▶ [TRY IT]:
Whenever a line of the entries below holds the string "image", copy that line and return it.

Dataset entries:
= Beginning of Section =

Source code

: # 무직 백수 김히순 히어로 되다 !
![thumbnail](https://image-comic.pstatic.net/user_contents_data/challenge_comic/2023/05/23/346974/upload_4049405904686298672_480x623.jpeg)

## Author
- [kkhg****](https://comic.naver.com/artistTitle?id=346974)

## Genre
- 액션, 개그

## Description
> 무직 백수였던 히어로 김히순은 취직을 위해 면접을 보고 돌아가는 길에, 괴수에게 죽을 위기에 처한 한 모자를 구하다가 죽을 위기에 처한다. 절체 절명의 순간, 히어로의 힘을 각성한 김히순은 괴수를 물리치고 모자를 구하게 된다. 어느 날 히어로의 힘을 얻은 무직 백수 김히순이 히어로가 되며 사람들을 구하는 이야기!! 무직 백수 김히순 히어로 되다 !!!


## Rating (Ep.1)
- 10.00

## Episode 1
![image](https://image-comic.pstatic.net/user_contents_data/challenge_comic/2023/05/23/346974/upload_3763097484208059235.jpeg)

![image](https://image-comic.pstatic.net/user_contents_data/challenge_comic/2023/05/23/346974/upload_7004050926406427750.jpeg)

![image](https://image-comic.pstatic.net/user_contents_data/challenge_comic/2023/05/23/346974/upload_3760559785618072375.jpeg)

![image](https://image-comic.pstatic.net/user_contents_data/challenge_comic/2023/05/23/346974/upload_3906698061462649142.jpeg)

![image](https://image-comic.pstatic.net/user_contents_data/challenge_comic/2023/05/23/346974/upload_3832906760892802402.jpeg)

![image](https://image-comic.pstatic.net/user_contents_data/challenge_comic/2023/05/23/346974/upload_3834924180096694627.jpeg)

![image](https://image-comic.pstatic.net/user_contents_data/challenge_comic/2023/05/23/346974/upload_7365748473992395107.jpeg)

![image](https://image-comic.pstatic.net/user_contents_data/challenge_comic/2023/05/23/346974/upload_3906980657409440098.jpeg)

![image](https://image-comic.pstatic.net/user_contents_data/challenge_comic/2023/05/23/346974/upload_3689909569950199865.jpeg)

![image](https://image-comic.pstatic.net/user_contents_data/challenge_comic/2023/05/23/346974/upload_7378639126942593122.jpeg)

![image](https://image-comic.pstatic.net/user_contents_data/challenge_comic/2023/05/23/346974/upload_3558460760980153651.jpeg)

= End of Section =

▶ [ANSWER TO THIS TASK]:
![thumbnail](https://image-comic.pstatic.net/user_contents_data/challenge_comic/2023/05/23/346974/upload_4049405904686298672_480x623.jpeg)
![image](https://image-comic.pstatic.net/user_contents_data/challenge_comic/2023/05/23/346974/upload_3763097484208059235.jpeg)
![image](https://image-comic.pstatic.net/user_contents_data/challenge_comic/2023/05/23/346974/upload_7004050926406427750.jpeg)
![image](https://image-comic.pstatic.net/user_contents_data/challenge_comic/2023/05/23/346974/upload_3760559785618072375.jpeg)
![image](https://image-comic.pstatic.net/user_contents_data/challenge_comic/2023/05/23/346974/upload_3906698061462649142.jpeg)
![image](https://image-comic.pstatic.net/user_contents_data/challenge_comic/2023/05/23/346974/upload_3832906760892802402.jpeg)
![image](https://image-comic.pstatic.net/user_contents_data/challenge_comic/2023/05/23/346974/upload_3834924180096694627.jpeg)
![image](https://image-comic.pstatic.net/user_contents_data/challenge_comic/2023/05/23/346974/upload_7365748473992395107.jpeg)
![image](https://image-comic.pstatic.net/user_contents_data/challenge_comic/2023/05/23/346974/upload_3906980657409440098.jpeg)
![image](https://image-comic.pstatic.net/user_contents_data/challenge_comic/2023/05/23/346974/upload_3689909569950199865.jpeg)
![image](https://image-comic.pstatic.net/user_contents_data/challenge_comic/2023/05/23/346974/upload_7378639126942593122.jpeg)
![image](https://image-comic.pstatic.net/user_contents_data/challenge_comic/2023/05/23/346974/upload_3558460760980153651.jpeg)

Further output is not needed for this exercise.